#### Task to complete
The result should be an exact copy of every record, with no pictures kept.

#### Task material

::::

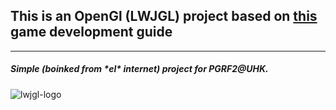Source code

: ## This is an OpenGl (LWJGL) project based on [this](https://github.com/lwjglgamedev/lwjglbook) game development guide
---
<h5>Simple (boinked from *el* internet) project for PGRF2@UHK.</h5>

![lwjgl-logo](https://pbs.twimg.com/profile_images/754294704028672000/A8agwjUd_400x400.jpg)
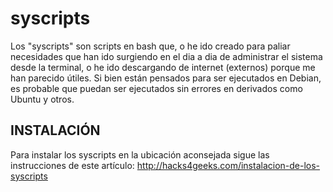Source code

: # syscripts

Los "syscripts" son scripts en bash que, o he ido creado para paliar necesidades que han ido surgiendo en el dia a dia de administrar el sistema desde la terminal, o he ido descargando de internet (externos) porque me han parecido útiles.
Si bien están pensados para ser ejecutados en Debian, es probable que puedan ser ejecutados sin errores en derivados como Ubuntu y otros.

## INSTALACIÓN

Para instalar los syscripts en la ubicación aconsejada sigue las instrucciones de este artículo: http://hacks4geeks.com/instalacion-de-los-syscripts
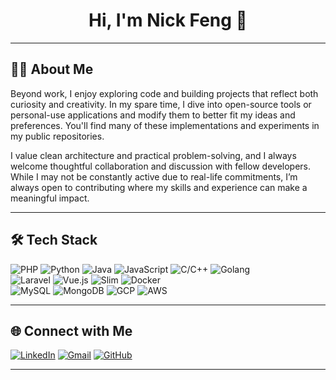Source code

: <h1 align="center">Hi, I'm Nick Feng 👋</h1>

---

## 🧑‍💻 About Me

Beyond work, I enjoy exploring code and building projects that reflect both curiosity and creativity. In my spare time, I dive into open-source tools or personal-use applications and modify them to better fit my ideas and preferences. You'll find many of these implementations and experiments in my public repositories.

I value clean architecture and practical problem-solving, and I always welcome thoughtful collaboration and discussion with fellow developers. While I may not be constantly active due to real-life commitments, I’m always open to contributing where my skills and experience can make a meaningful impact.

---

## 🛠️ Tech Stack

![PHP](https://img.shields.io/badge/PHP-777BB4?style=flat&logo=php&logoColor=white)
![Python](https://img.shields.io/badge/Python-3776AB?style=flat&logo=python&logoColor=white)
![Java](https://img.shields.io/badge/Java-007396?style=flat&logo=java&logoColor=white)
![JavaScript](https://img.shields.io/badge/JavaScript-F7DF1E?style=flat&logo=javascript&logoColor=black)
![C/C++](https://img.shields.io/badge/C/C++-00599C?style=flat&logo=cplusplus&logoColor=white)
![Golang](https://img.shields.io/badge/Go-00ADD8?style=flat&logo=go&logoColor=white)
<br/>
![Laravel](https://img.shields.io/badge/Laravel-F55247?style=flat&logo=laravel&logoColor=white)
![Vue.js](https://img.shields.io/badge/Vue.js-4FC08D?style=flat&logo=vue.js&logoColor=white)
![Slim](https://img.shields.io/badge/Slim_Framework-74A2D7?style=flat&logo=slim&logoColor=white)
![Docker](https://img.shields.io/badge/Docker-2496ED?style=flat&logo=docker&logoColor=white)
<br/>
![MySQL](https://img.shields.io/badge/MySQL-4479A1?style=flat&logo=mysql&logoColor=white)
![MongoDB](https://img.shields.io/badge/MongoDB-47A248?style=flat&logo=mongodb&logoColor=white)
![GCP](https://img.shields.io/badge/GCP-4285F4?style=flat&logo=google-cloud&logoColor=white)
![AWS](https://img.shields.io/badge/AWS-232F3E?style=flat&logo=amazon-aws&logoColor=white)

---

## 🌐 Connect with Me

[![LinkedIn](https://img.shields.io/badge/LinkedIn-blue?style=flat&logo=linkedin&logoColor=white)](https://www.linkedin.com/in/chi-en-feng)
[![Gmail](https://img.shields.io/badge/Gmail-D14836?style=flat&logo=gmail&logoColor=white)](mailto:fgnickbanana@gmail.com)
[![GitHub](https://img.shields.io/badge/GitHub-181717?style=flat&logo=github&logoColor=white)](https://github.com/fgnick)

---

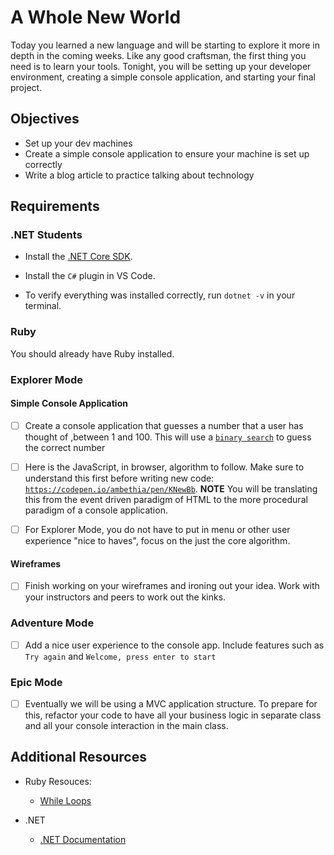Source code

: # A Whole New World

Today you learned a new language and will be starting to explore it more in depth in the coming weeks. Like any good craftsman, the first thing you need is to learn your tools. Tonight, you will be setting up your developer environment, creating a simple console application, and starting your final project.

## Objectives

- Set up your dev machines
- Create a simple console application to ensure your machine is set up correctly
- Write a blog article to practice talking about technology

## Requirements

### .NET Students

- Install the [.NET Core SDK](https://www.microsoft.com/net/download).
- Install the `C#` plugin in VS Code.

- To verify everything was installed correctly, run `dotnet -v` in your terminal.

### Ruby

You should already have Ruby installed.

### Explorer Mode

#### Simple Console Application

- [ ] Create a console application that guesses a number that a user has thought of ,between 1 and 100. This will use a [`binary search`](https://www.programmerinterview.com/index.php/puzzles/minimum-guesses-1-100/) to guess the correct number

- [ ] Here is the JavaScript, in browser, algorithm to follow. Make sure to understand this first before writing new code: [`https://codepen.io/ambethia/pen/KNewBb`](https://codepen.io/ambethia/pen/KNewBb).
      **NOTE** You will be translating this from the event driven paradigm of HTML to the more procedural paradigm of a console application.
- [ ] For Explorer Mode, you do not have to put in menu or other user experience "nice to haves", focus on the just the core algorithm.

#### Wireframes

- [ ] Finish working on your wireframes and ironing out your idea. Work with your instructors and peers to work out the kinks.

### Adventure Mode

- [ ] Add a nice user experience to the console app. Include features such as
      `Try again` and `Welcome, press enter to start`

### Epic Mode

- [ ] Eventually we will be using a MVC application structure. To prepare for this, refactor your code to have all your business logic in separate class and all your console interaction in the main class.

## Additional Resources

- Ruby Resouces:

  - [While Loops](https://learnrubythehardway.org/book/ex33.html)

- .NET

  - [.NET Documentation](https://docs.microsoft.com/en-us/dotnet/)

::::

#### Answer to this problem
Source code

: ## This is an OpenGl (LWJGL) project based on [this](https://github.com/lwjglgamedev/lwjglbook) game development guide
---
<h5>Simple (boinked from *el* internet) project for PGRF2@UHK.</h5>

![lwjgl-logo](https://pbs.twimg.com/profile_images/754294704028672000/A8agwjUd_400x400.jpg)
Source code

: # syscripts

Los "syscripts" son scripts en bash que, o he ido creado para paliar necesidades que han ido surgiendo en el dia a dia de administrar el sistema desde la terminal, o he ido descargando de internet (externos) porque me han parecido útiles.
Si bien están pensados para ser ejecutados en Debian, es probable que puedan ser ejecutados sin errores en derivados como Ubuntu y otros.

## INSTALACIÓN

Para instalar los syscripts en la ubicación aconsejada sigue las instrucciones de este artículo: http://hacks4geeks.com/instalacion-de-los-syscripts
Source code

: <h1 align="center">Hi, I'm Nick Feng 👋</h1>

---

## 🧑‍💻 About Me

Beyond work, I enjoy exploring code and building projects that reflect both curiosity and creativity. In my spare time, I dive into open-source tools or personal-use applications and modify them to better fit my ideas and preferences. You'll find many of these implementations and experiments in my public repositories.

I value clean architecture and practical problem-solving, and I always welcome thoughtful collaboration and discussion with fellow developers. While I may not be constantly active due to real-life commitments, I’m always open to contributing where my skills and experience can make a meaningful impact.

---

## 🛠️ Tech Stack

![PHP](https://img.shields.io/badge/PHP-777BB4?style=flat&logo=php&logoColor=white)
![Python](https://img.shields.io/badge/Python-3776AB?style=flat&logo=python&logoColor=white)
![Java](https://img.shields.io/badge/Java-007396?style=flat&logo=java&logoColor=white)
![JavaScript](https://img.shields.io/badge/JavaScript-F7DF1E?style=flat&logo=javascript&logoColor=black)
![C/C++](https://img.shields.io/badge/C/C++-00599C?style=flat&logo=cplusplus&logoColor=white)
![Golang](https://img.shields.io/badge/Go-00ADD8?style=flat&logo=go&logoColor=white)
<br/>
![Laravel](https://img.shields.io/badge/Laravel-F55247?style=flat&logo=laravel&logoColor=white)
![Vue.js](https://img.shields.io/badge/Vue.js-4FC08D?style=flat&logo=vue.js&logoColor=white)
![Slim](https://img.shields.io/badge/Slim_Framework-74A2D7?style=flat&logo=slim&logoColor=white)
![Docker](https://img.shields.io/badge/Docker-2496ED?style=flat&logo=docker&logoColor=white)
<br/>
![MySQL](https://img.shields.io/badge/MySQL-4479A1?style=flat&logo=mysql&logoColor=white)
![MongoDB](https://img.shields.io/badge/MongoDB-47A248?style=flat&logo=mongodb&logoColor=white)
![GCP](https://img.shields.io/badge/GCP-4285F4?style=flat&logo=google-cloud&logoColor=white)
![AWS](https://img.shields.io/badge/AWS-232F3E?style=flat&logo=amazon-aws&logoColor=white)

---

## 🌐 Connect with Me

[![LinkedIn](https://img.shields.io/badge/LinkedIn-blue?style=flat&logo=linkedin&logoColor=white)](https://www.linkedin.com/in/chi-en-feng)
[![Gmail](https://img.shields.io/badge/Gmail-D14836?style=flat&logo=gmail&logoColor=white)](mailto:fgnickbanana@gmail.com)
[![GitHub](https://img.shields.io/badge/GitHub-181717?style=flat&logo=github&logoColor=white)](https://github.com/fgnick)

---

Source code

: # A Whole New World

Today you learned a new language and will be starting to explore it more in depth in the coming weeks. Like any good craftsman, the first thing you need is to learn your tools. Tonight, you will be setting up your developer environment, creating a simple console application, and starting your final project.

## Objectives

- Set up your dev machines
- Create a simple console application to ensure your machine is set up correctly
- Write a blog article to practice talking about technology

## Requirements

### .NET Students

- Install the [.NET Core SDK](https://www.microsoft.com/net/download).
- Install the `C#` plugin in VS Code.

- To verify everything was installed correctly, run `dotnet -v` in your terminal.

### Ruby

You should already have Ruby installed.

### Explorer Mode

#### Simple Console Application

- [ ] Create a console application that guesses a number that a user has thought of ,between 1 and 100. This will use a [`binary search`](https://www.programmerinterview.com/index.php/puzzles/minimum-guesses-1-100/) to guess the correct number

- [ ] Here is the JavaScript, in browser, algorithm to follow. Make sure to understand this first before writing new code: [`https://codepen.io/ambethia/pen/KNewBb`](https://codepen.io/ambethia/pen/KNewBb).
      **NOTE** You will be translating this from the event driven paradigm of HTML to the more procedural paradigm of a console application.
- [ ] For Explorer Mode, you do not have to put in menu or other user experience "nice to haves", focus on the just the core algorithm.

#### Wireframes

- [ ] Finish working on your wireframes and ironing out your idea. Work with your instructors and peers to work out the kinks.

### Adventure Mode

- [ ] Add a nice user experience to the console app. Include features such as
      `Try again` and `Welcome, press enter to start`

### Epic Mode

- [ ] Eventually we will be using a MVC application structure. To prepare for this, refactor your code to have all your business logic in separate class and all your console interaction in the main class.

## Additional Resources

- Ruby Resouces:

  - [While Loops](https://learnrubythehardway.org/book/ex33.html)

- .NET

  - [.NET Documentation](https://docs.microsoft.com/en-us/dotnet/)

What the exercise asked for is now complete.